マスタードはリットの実力に驚きを隠せない状態で、そこからさらに気がつく。


「武器に魔力だと!? まさか!? こんな子供にどうしてそんな真似が!?」


かつてまだ世界を魔王の脅威(きょうい)(おお)っていた頃。


剣に魔力を(まと)わせて戦った剣士がいたという。


その名は魔法剣――魔法の力を剣に込めて振るう技だ。


それは魔法の才能と剣技の才能の両方が必要で、かつコントロールが難しく、並大抵の技量では扱えない高等技法とされていた。


この少女は、微力ながらも包丁に魔力を宿らせている。


実際にリットの剣技も魔力も素人に毛が生えた程度だが、それでも普通の武器では受け止められなかった。


力、技、速さ、そして経験。


すべて(まさ)っているマスタードだったが、話でしか知らなかった魔法剣を見たことで、激しく浮足立ってしまっていた。


リットは前に出る。


基本は守りながらも、相手に斬られることを恐れずに踏み込んでくる。


その決死の覚悟もあってか、マスタードは追い詰められ、ついには彼の右肩を斬り飛ばした。

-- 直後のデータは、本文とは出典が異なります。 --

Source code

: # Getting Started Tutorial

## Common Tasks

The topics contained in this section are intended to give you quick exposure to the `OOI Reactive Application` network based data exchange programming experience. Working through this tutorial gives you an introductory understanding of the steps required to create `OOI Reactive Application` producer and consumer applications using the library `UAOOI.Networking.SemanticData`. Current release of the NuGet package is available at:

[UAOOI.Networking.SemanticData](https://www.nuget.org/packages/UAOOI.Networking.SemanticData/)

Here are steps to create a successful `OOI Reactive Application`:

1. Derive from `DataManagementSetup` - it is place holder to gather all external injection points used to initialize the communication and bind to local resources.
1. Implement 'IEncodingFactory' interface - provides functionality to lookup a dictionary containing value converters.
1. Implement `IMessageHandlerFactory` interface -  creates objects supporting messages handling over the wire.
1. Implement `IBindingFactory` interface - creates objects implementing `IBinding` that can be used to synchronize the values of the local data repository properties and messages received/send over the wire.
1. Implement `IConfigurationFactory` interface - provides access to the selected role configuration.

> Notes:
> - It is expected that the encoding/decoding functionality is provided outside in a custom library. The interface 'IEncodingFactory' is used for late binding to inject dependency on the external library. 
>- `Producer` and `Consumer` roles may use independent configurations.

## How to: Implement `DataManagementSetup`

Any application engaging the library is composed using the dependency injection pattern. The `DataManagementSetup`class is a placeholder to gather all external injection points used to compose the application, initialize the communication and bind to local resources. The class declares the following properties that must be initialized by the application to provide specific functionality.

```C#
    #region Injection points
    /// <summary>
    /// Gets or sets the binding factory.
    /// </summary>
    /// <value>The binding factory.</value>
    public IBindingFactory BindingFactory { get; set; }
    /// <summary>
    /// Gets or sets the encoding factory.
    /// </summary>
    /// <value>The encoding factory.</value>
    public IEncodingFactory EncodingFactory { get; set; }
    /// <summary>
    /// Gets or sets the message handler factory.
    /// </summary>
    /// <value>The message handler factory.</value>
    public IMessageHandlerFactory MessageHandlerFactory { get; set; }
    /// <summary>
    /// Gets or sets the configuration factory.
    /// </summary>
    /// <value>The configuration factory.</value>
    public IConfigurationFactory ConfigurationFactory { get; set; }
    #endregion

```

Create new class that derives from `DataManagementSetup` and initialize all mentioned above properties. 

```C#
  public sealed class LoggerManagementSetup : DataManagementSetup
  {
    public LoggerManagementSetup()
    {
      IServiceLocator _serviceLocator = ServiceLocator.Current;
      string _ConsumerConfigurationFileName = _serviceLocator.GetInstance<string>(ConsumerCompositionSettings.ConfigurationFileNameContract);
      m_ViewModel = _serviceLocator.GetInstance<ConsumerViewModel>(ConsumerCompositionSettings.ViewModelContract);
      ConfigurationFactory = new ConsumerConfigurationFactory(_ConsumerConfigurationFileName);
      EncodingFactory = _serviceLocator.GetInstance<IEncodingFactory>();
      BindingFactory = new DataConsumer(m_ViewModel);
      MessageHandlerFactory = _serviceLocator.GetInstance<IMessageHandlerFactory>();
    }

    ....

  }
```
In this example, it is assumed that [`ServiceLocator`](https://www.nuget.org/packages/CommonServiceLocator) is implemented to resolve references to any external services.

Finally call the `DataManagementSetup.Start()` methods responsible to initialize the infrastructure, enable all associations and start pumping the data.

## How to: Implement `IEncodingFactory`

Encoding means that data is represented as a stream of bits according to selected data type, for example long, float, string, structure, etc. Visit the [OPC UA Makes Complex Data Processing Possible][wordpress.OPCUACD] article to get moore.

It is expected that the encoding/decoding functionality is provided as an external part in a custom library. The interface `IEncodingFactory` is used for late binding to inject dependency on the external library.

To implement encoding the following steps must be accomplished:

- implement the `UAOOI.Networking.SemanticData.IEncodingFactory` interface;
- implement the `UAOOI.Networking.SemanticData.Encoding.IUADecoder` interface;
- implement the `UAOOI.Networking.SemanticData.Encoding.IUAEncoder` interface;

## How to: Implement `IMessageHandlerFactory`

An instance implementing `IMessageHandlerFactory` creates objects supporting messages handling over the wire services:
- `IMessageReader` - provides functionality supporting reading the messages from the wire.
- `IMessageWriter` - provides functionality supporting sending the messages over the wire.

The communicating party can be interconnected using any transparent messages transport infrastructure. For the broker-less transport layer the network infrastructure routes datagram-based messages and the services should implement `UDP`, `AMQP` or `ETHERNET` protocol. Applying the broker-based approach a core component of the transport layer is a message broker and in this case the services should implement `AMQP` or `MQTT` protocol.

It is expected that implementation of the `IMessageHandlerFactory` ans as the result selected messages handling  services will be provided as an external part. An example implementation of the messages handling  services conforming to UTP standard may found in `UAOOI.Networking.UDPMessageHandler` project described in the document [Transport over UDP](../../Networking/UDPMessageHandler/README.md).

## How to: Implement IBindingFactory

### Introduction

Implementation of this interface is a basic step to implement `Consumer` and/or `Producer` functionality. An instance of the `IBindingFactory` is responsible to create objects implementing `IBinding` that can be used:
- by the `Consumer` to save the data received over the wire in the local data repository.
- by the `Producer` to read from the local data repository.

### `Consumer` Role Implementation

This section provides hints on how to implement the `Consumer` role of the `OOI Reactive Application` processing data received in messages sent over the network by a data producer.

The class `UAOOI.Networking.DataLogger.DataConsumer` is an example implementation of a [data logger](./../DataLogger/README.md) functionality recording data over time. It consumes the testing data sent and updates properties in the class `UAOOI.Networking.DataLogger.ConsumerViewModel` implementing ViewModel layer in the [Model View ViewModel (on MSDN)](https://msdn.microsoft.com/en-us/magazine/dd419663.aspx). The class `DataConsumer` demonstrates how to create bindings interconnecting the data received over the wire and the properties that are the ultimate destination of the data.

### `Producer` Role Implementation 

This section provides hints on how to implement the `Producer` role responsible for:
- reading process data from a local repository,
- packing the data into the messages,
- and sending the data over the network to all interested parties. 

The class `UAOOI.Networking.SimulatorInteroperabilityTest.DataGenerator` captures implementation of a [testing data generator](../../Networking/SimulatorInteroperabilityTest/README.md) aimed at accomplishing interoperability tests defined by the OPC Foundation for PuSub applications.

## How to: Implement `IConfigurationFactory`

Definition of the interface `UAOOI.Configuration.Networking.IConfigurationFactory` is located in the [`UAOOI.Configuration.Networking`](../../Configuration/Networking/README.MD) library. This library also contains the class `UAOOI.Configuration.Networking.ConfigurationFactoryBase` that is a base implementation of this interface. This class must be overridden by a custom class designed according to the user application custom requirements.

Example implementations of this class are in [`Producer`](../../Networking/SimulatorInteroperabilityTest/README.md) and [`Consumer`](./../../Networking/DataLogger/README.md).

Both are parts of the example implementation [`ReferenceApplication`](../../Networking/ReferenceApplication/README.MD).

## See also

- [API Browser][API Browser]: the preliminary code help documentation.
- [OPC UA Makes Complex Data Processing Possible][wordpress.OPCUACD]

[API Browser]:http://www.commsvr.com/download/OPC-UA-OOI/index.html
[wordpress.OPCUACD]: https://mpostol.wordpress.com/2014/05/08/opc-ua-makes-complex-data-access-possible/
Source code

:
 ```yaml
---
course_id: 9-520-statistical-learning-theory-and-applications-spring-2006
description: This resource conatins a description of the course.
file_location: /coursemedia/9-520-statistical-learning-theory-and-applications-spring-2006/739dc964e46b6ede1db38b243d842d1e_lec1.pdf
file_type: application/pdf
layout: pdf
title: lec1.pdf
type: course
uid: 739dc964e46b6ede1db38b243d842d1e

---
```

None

肩口から落ちた剣と腕が転がり落ち、(ひざ)をついたマスタードをリットが見下ろす。


「殺せ。俺は国からの命令に逆らった。第二王女を始末して帰らねば、組織全体の責任になってしまう。だが、命令無視が俺の単独だということになれば――」


「訊いてないよ、そんなこと」


リットはマスタードが喋る終わる前に、その頭へ包丁を振り落とした。